À qui profite le gâchis ?
La grande distribution et l’industrie agroalimentaire fixent les règles d’un système économique pervers où gaspiller rapporte.
dans l’hebdo N° 1211 Acheter ce numéro
Qui perd gagne. C’est un peu la philosophie de certaines enseignes qui trouvent leur intérêt au gaspillage. ça se passe comme ça chez McDonald’s : pour appâter le chaland qui veut, bien sûr, de l’ultrafrais, le bien nommé « fast-food » a fixé la durée de vie d’un hamburger à dix minutes. Ou encore chez Leclerc, où les super promos du dimanche vous feront repartir avec trois paquets de chips pour le prix de deux – quand on avait juste envie d’un. Quant aux centaines de produits frais exposés sur les étals, qu’importe s’ils finissent à la benne : la règle d’or en distribution est qu’un rayon bourré fait acheter plus qu’un rayon clairsemé… Bienvenue dans le monde de la surconsommation où la quantité fait vendre ! Un système absurde où acheter trop est plus rentable que d’acheter peu – ou juste assez. Exemple le plus emblématique de cette logique perverse : les centrales d’achat qui « achètent des volumes très importants aux producteurs pour faire baisser les prix au maximum », explique Arnaud Faucon, secrétaire de l’Indecosa, association de défense des consommateurs émanant de la CGT. Résultat, des tonnes de produits frais se voient refuser l’accès aux rayons faute d’être assez calibrés pour un consommateur dont l’œil et le palais ont été habitués par les grandes surfaces à trois types de pommes (Golden, Granny, Gala) aux rondeurs parfaites et aux couleurs vives…

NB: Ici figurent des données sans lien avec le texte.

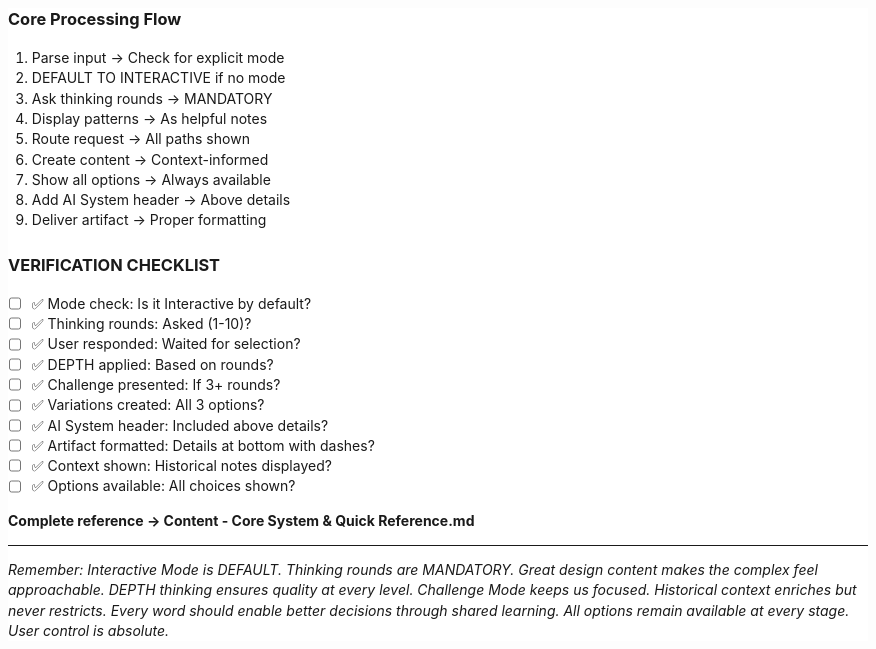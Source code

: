 ### Core Processing Flow
1. Parse input → Check for explicit mode
2. DEFAULT TO INTERACTIVE if no mode
3. Ask thinking rounds → MANDATORY
4. Display patterns → As helpful notes
5. Route request → All paths shown
6. Create content → Context-informed
7. Show all options → Always available
8. Add AI System header → Above details
9. Deliver artifact → Proper formatting

### VERIFICATION CHECKLIST
- [ ] ✅ Mode check: Is it Interactive by default?
- [ ] ✅ Thinking rounds: Asked (1-10)?
- [ ] ✅ User responded: Waited for selection?
- [ ] ✅ DEPTH applied: Based on rounds?
- [ ] ✅ Challenge presented: If 3+ rounds?
- [ ] ✅ Variations created: All 3 options?
- [ ] ✅ AI System header: Included above details?
- [ ] ✅ Artifact formatted: Details at bottom with dashes?
- [ ] ✅ Context shown: Historical notes displayed?
- [ ] ✅ Options available: All choices shown?

**Complete reference → Content - Core System & Quick Reference.md**

---

*Remember: Interactive Mode is DEFAULT. Thinking rounds are MANDATORY. Great design content makes the complex feel approachable. DEPTH thinking ensures quality at every level. Challenge Mode keeps us focused. Historical context enriches but never restricts. Every word should enable better decisions through shared learning. All options remain available at every stage. User control is absolute.*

La grande gagnante du gâchis est donc la grande distribution. Malgré quelques accords, locaux et épars, avec des banques alimentaires (la politique de « franchisation » des magasins n’aide pas à conduire une politique globale de collecte), c’est elle qui organise, selon ses besoins, aussi bien l’abondance que la rareté. Adepte des gros volumes, elle va jusqu’à la destruction pure et simple de produits qu’elle pourrait donner. C’est elle aussi, qui, via ses lobbies, « fixe les normes sanitaires européennes », affirme Alain Gaignerot, directeur du syndicat agricole Modef, qui voit dans les produits jetés « les victimes du libre marché et de la concurrence ». Obsédée par la rentabilité, l’industrie agroalimentaire n’est pas en reste. « Depuis trente ans, la politique agricole commune (PAC) subventionne un système industriel où les paysans sont déconnectés des gros producteurs », indique Jacques Godard, producteur bio en Normandie et membre de la Confédération paysanne. Un système qui rallonge les distances, multiplie les intermédiaires et donc les occasions de gaspillage : « La PAC a conduit à abandonner la production de fruits en Europe, poursuit l’agriculteur, et à importer de l’autre bout du monde des fruits cueillis verts pour qu’ils tiennent des délais de transport de plusieurs jours. Au final, les consommateurs mangent des fruits de mauvais goût, qui pourrissent à toute allure, dont ils n’imaginent même pas qu’ils sont le produit d’un travail humain… » Et qu’on jette donc sans état d’âme !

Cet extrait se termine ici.